Illustrirtes Familienblatt. – Herausgeber Ernst Keil.


Wöchentlich 1 1/2 bis 2 Bogen.     Vierteljährlich 15 Ngr.     Monatshefte à 5 Ngr.


Der Habermeister.
Ein Volksbild aus den bairischen Bergen.
Von Herman Schmid.
(Fortsetzung.)


Die beiden Männer eilten, so gut es in dem tiefen Schnee auf wegloser Bahn anging, dem Scheine zu, sich in Muthmaßungen erschöpfend, wo denn das Feuer ausgebrochen sein könne. Von allen Seiten kamen andere dunkle Gestalten über den Schnee heran; aus jedem Hause eilte die Bewohnerschaft herbei, dem vom Unglück betroffenen Nachbar so viel wie möglich beizuspringen; Einzelne kamen auf halbgezäumten Pferden heran, um die Nachricht des Unglücks in die entlegeneren Orte zu tragen, bis zu welchen der Feuerlärm nicht zu dringen vermochte.

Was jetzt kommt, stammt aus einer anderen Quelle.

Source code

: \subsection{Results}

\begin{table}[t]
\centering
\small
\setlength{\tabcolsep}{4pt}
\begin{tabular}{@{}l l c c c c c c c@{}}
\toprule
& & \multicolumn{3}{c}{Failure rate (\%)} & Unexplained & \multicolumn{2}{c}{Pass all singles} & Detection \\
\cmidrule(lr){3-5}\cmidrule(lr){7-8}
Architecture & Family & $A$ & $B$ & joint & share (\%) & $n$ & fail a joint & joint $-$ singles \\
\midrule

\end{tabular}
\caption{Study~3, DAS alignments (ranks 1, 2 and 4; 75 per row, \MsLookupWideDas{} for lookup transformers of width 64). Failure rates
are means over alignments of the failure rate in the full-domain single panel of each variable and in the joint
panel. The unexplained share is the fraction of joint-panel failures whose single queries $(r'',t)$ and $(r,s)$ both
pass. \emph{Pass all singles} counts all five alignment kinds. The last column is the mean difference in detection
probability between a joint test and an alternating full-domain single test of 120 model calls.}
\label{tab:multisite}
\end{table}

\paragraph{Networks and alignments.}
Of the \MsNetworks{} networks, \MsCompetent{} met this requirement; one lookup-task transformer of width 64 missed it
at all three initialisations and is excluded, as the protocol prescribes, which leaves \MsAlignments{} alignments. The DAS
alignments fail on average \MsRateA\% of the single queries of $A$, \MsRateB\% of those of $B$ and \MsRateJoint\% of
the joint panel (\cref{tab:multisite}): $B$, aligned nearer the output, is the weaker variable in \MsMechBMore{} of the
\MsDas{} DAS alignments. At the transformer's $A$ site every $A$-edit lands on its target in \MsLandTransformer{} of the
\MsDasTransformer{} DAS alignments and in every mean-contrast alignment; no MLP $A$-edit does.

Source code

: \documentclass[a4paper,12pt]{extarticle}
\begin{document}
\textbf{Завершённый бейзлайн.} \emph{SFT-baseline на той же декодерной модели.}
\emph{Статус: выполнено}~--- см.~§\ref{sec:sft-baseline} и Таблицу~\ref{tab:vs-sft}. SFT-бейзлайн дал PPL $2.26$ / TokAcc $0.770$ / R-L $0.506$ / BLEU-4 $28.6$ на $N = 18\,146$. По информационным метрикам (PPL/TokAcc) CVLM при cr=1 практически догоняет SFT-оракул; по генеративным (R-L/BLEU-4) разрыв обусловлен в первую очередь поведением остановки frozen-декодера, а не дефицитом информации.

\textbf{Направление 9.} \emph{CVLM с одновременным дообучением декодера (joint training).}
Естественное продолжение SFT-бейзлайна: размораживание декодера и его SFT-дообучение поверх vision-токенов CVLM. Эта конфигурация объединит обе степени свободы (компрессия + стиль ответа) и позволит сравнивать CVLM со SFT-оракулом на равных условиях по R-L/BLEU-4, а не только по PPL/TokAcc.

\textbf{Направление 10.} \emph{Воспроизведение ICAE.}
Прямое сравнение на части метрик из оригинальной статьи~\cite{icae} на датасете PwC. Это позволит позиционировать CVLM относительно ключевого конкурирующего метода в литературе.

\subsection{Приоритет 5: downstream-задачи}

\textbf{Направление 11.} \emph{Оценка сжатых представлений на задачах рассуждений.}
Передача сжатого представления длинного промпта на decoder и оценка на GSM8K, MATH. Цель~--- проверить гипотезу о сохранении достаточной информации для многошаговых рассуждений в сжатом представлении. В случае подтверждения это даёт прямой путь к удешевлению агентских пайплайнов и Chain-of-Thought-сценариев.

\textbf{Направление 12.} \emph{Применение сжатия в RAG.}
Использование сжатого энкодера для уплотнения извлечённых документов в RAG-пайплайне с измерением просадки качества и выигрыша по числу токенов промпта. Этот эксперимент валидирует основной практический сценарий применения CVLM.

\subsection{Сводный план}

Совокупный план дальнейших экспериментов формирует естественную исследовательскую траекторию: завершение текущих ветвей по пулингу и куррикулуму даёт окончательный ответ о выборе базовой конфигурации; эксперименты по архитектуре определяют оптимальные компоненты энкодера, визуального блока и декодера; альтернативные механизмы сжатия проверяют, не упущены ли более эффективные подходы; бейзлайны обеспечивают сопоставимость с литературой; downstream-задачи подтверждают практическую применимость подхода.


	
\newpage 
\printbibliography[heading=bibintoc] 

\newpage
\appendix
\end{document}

An den Eilenden vorüber sauste ein Gespann von vier vollständig angeschirrten Pferden, ein Reiter auf dem vordersten, der es wie im Fluge gegen das Dorf hinan jagte.

„Aha,“ sagte Einer der Männer, „der neue Gemeindevorsteher zeigt sich schon … war das nicht der Aicher, der so dahin sprengt?“

„Gewiß!“ rief der Grubhofer in dem anstrengenden Schneelauf etwas inne haltend. „Der hat von seinem Hof aus das Feuer gesehen und hat gleich wieder den Nagel auf den Kopf getroffen! Er reit’t in’s Dorf hinein, um die Feuerspritzen zu holen, und weil’s sonst allemal schier eine Stund’ her’gangen ist, bis man gewußt hat, an wem der Umgang ist zum Vorspannen, und bis richtig eingeschirrt gewesen ist, hat er gleich seine eigenen Ross’ mitgebracht!“

„Ich hab’ mir’s gleich von Anfang gedacht,“ sagte der Finkenzeller, während sie wieder vorwärts eilten, „es muß das Feuer in irgend einer Waldhütten oder sonst einem einschichtigen Haus sein, denn es liegt keine Ortschaft in der Richtung und so hoch, daß man den Brand so sehen könnt’, und Ihr werdet auf meine Red’ kommen, es ist nirgends anders als auf dem kleinen Einödgütl, das über der Mangfallhöh’ liegt, in dem Winkel vor’m Rantinger Forst …“

„Das wär’ ja dasselbe, das einmal dem Nußbichler gehört hat, dem Haderlumper!“ erwiderte ein Anderer. „Die Richtung könnt’s wohl sein, aber das täuscht gar sehr bei der Nacht – das Gütl ist ja leer, es wohnt kein Mensch darin, weil’s nächstens wieder versteigert werden soll … wie soll denn da ein Feuer auskommen?“

Eben bogen die Eilenden um die letzte Waldspitze vor, welche ihnen den Anblick verwehrt hatte, und standen auf die Entfernung von ein paar Schußweiten dem brennenden Gebäude gegenüber.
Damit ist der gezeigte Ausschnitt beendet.